Supplied material ▸
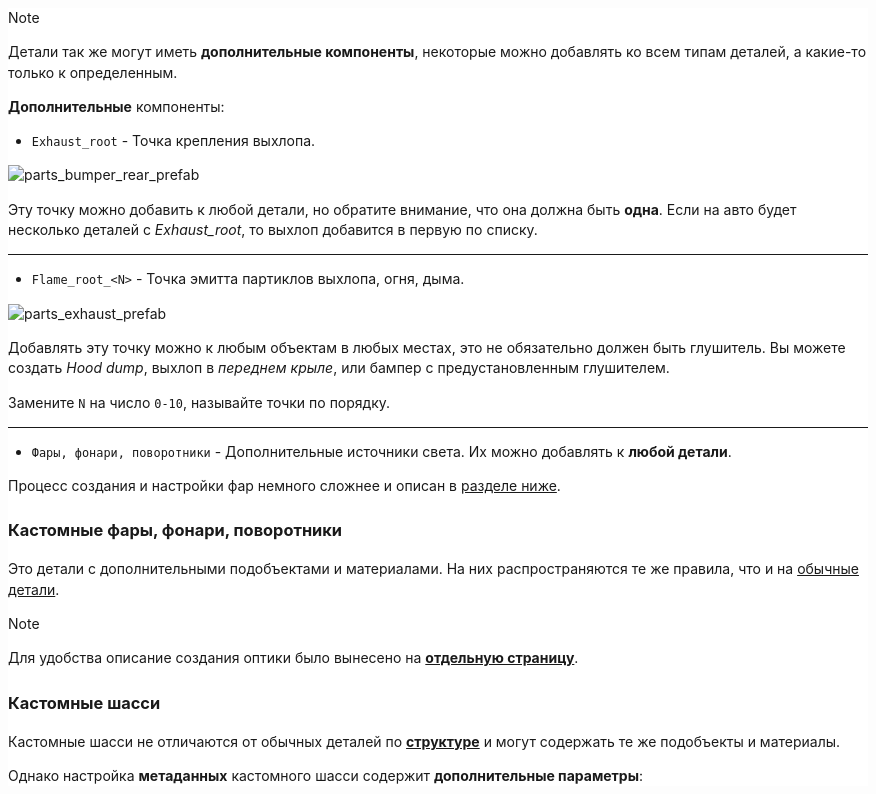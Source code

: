 
> [!NOTE]
> Детали так же могут иметь **дополнительные компоненты**, некоторые можно добавлять ко всем типам деталей, а какие-то только к определенным.

**Дополнительные** компоненты:

* `Exhaust_root` - Точка крепления выхлопа.

![parts_bumper_rear_prefab](../Images/CarParts/parts_bumper_rear_prefab.png)

Эту точку можно добавить к любой детали, но обратите внимание, что она должна быть **одна**. Если на авто будет несколько деталей с _Exhaust_root_, то выхлоп добавится в первую по списку. 

---

* `Flame_root_<N>` - Точка эмитта партиклов выхлопа, огня, дыма.

![parts_exhaust_prefab](../Images/CarParts/parts_exhaust_prefab.png)

Добавлять эту точку можно к любым объектам в любых местах, это не обязательно должен быть глушитель.
Вы можете создать _Hood dump_, выхлоп в _переднем крыле_, или бампер с предустановленным глушителем.

Замените `N` на число `0-10`, называйте точки по порядку.

---

* `Фары, фонари, поворотники` - Дополнительные источники света. Их можно добавлять к **любой детали**.

Процесс создания и настройки фар немного сложнее и описан в [разделе ниже](#кастомные-фары-фонари-поворотники).

### Кастомные фары, фонари, поворотники

Это детали с дополнительными подобъектами и материалами. На них распространяются те же правила, что и на [обычные детали](#настройка-структуры-и-материалов-детали). 

> [!NOTE]
> Для удобства описание создания оптики было вынесено на **[отдельную страницу](CustomPartsLights_RU.md)**.

### Кастомные шасси

Кастомные шасси не отличаются от обычных деталей по **[структуре](#настройка-структуры-и-материалов-детали)** и могут содержать те же подобъекты и материалы.

Однако настройка **метаданных** кастомного шасси содержит **дополнительные параметры**:
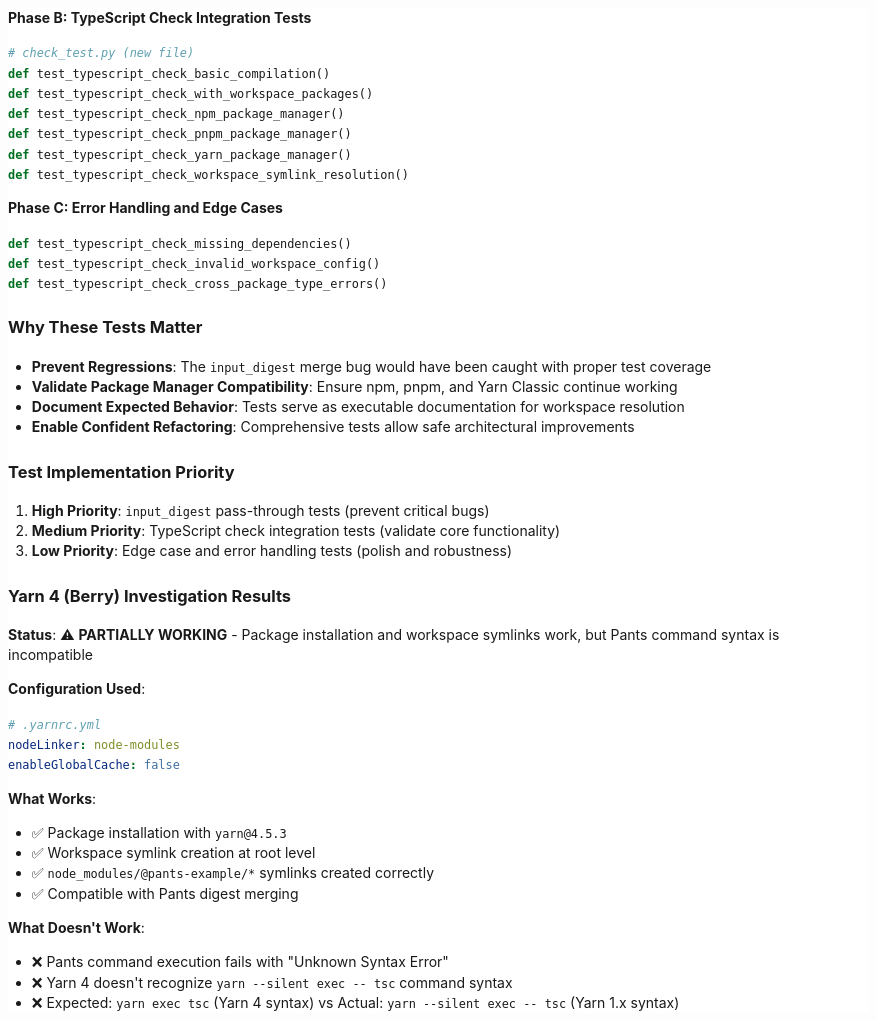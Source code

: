 **Phase B: TypeScript Check Integration Tests**  
```python
# check_test.py (new file)
def test_typescript_check_basic_compilation()
def test_typescript_check_with_workspace_packages()
def test_typescript_check_npm_package_manager()
def test_typescript_check_pnpm_package_manager()
def test_typescript_check_yarn_package_manager()
def test_typescript_check_workspace_symlink_resolution()
```

**Phase C: Error Handling and Edge Cases**
```python
def test_typescript_check_missing_dependencies()
def test_typescript_check_invalid_workspace_config()
def test_typescript_check_cross_package_type_errors()
```

### Why These Tests Matter

- **Prevent Regressions**: The `input_digest` merge bug would have been caught with proper test coverage
- **Validate Package Manager Compatibility**: Ensure npm, pnpm, and Yarn Classic continue working
- **Document Expected Behavior**: Tests serve as executable documentation for workspace resolution
- **Enable Confident Refactoring**: Comprehensive tests allow safe architectural improvements

### Test Implementation Priority

1. **High Priority**: `input_digest` pass-through tests (prevent critical bugs)
2. **Medium Priority**: TypeScript check integration tests (validate core functionality)  
3. **Low Priority**: Edge case and error handling tests (polish and robustness)

### Yarn 4 (Berry) Investigation Results

**Status**: ⚠️ **PARTIALLY WORKING** - Package installation and workspace symlinks work, but Pants command syntax is incompatible

**Configuration Used**:
```yaml
# .yarnrc.yml
nodeLinker: node-modules
enableGlobalCache: false
```

**What Works**:
- ✅ Package installation with `yarn@4.5.3`
- ✅ Workspace symlink creation at root level
- ✅ `node_modules/@pants-example/*` symlinks created correctly
- ✅ Compatible with Pants digest merging

**What Doesn't Work**:
- ❌ Pants command execution fails with "Unknown Syntax Error"
- ❌ Yarn 4 doesn't recognize `yarn --silent exec -- tsc` command syntax
- ❌ Expected: `yarn exec tsc` (Yarn 4 syntax) vs Actual: `yarn --silent exec -- tsc` (Yarn 1.x syntax)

Exercise requirements ▸
Whenever the word "материалов" occurs in a line of the listing above, return that line.

Answer to the problem ▸
Это детали с дополнительными подобъектами и материалами. На них распространяются те же правила, что и на [обычные детали](#настройка-структуры-и-материалов-детали). 
Кастомные шасси не отличаются от обычных деталей по **[структуре](#настройка-структуры-и-материалов-детали)** и могут содержать те же подобъекты и материалы.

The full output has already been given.